Once the pro-CAFO contingent withdrew from the meeting, the organizers discussed strategies for opposing further expansion of the factory farm system in Iowa, including calling for a statewide moratorium on new CAFO construction, a call the legislature ignored last session.

They also encouraged attendees to sign a petition calling on Iowa Select owner Jeff Hansen to withdraw all factory-farm applications and meet with community members impacted by Iowa Select’s contract producers.

Speaking on Facebook after the meeting, Kady Godfrey of Dallas Center said she sympathized with the excluded hog producers, but she also pointed out the difference between a family farm and a factory farm.
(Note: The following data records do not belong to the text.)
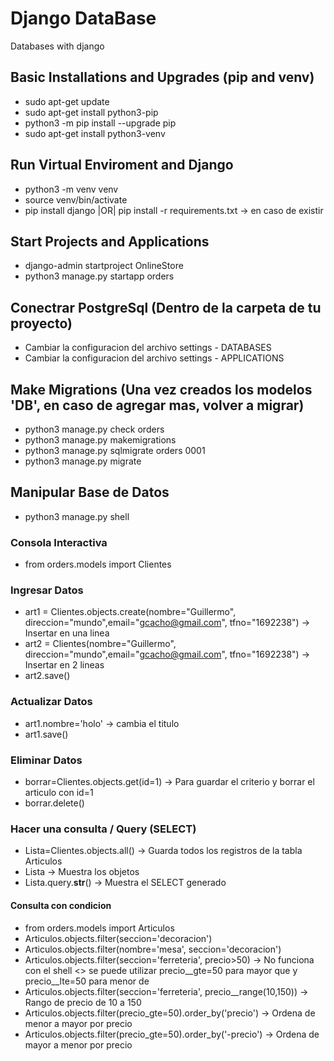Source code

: # Django DataBase
Databases with django
## Basic Installations and Upgrades (pip and venv)
- sudo apt-get update
- sudo apt-get install python3-pip
- python3 -m pip install --upgrade pip
- sudo apt-get install python3-venv
## Run Virtual Enviroment and Django
- python3 -m venv venv
- source venv/bin/activate
- pip install django |OR| pip install -r requirements.txt -> en caso de existir
## Start Projects and Applications
- django-admin startproject OnlineStore
- python3 manage.py startapp orders
## Conectrar PostgreSql (Dentro de la carpeta de tu proyecto)
- Cambiar la configuracion del archivo settings - DATABASES
- Cambiar la configuracion del archivo settings - APPLICATIONS
## Make Migrations (Una vez creados los modelos 'DB', en caso de agregar mas, volver a migrar)
- python3 manage.py check orders
- python3 manage.py makemigrations
- python3 manage.py sqlmigrate orders 0001
- python3 manage.py migrate
## Manipular Base de Datos
- python3 manage.py shell
### Consola Interactiva
- from orders.models import Clientes
### Ingresar Datos
- art1 = Clientes.objects.create(nombre="Guillermo", direccion="mundo",email="gcacho@gmail.com", tfno="1692238") -> Insertar en una linea
- art2 = Clientes(nombre="Guillermo", direccion="mundo",email="gcacho@gmail.com", tfno="1692238") -> Insertar en 2 lineas
- art2.save()
### Actualizar Datos
- art1.nombre='holo' -> cambia el titulo
- art1.save()
### Eliminar Datos
- borrar=Clientes.objects.get(id=1) -> Para guardar el criterio y borrar el articulo con id=1
- borrar.delete()
### Hacer una consulta / Query (SELECT)
- Lista=Clientes.objects.all() -> Guarda todos los registros de la tabla Articulos
- Lista -> Muestra los objetos
- Lista.query.__str__() -> Muestra el SELECT generado
#### Consulta con condicion
- from orders.models import Articulos
- Articulos.objects.filter(seccion='decoracion')
- Articulos.objects.filter(nombre='mesa', seccion='decoracion')
- Articulos.objects.filter(seccion='ferreteria', precio>50) -> No funciona con el shell <> se puede utilizar precio__gte=50 para mayor que y precio__lte=50 para menor de
- Articulos.objects.filter(seccion='ferreteria', precio__range(10,150)) -> Rango de precio de 10 a 150
- Articulos.objects.filter(precio_gte=50).order_by('precio') -> Ordena de menor a mayor por precio
- Articulos.objects.filter(precio_gte=50).order_by('-precio') -> Ordena de mayor a menor por precio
“I think we all agree,” Godfrey said, “that living in a rural, ag area, livestock farming is an expected part of life, and the farm stinks. That’s nothing new. Six large-scale hog operations in a small area has a major impact on everyone. One family farm or even one commercial operation is different than 7,000-plus hogs moving within a few miles of each other.”

The 40-year-old ICCI has a long track record of failures — the state’s 750 impaired waterways suggest how effective environmental activism has been in Iowa — but also some notable successes. In 2011 ICCI joined the Iowa chapter of the Sierra Club in threatening to sue the U.S. Environmental Protection Agency over its alleged failure to enforce the Clean water Act in Iowa. The result was the Iowa Nutrient Reduction Strategy.

“We won’t back down without a fight,” Mazour said. “Our health, air and water are too important.”

Dallas County currently is home to 27 concentrated animal feeding operations (CAFOs).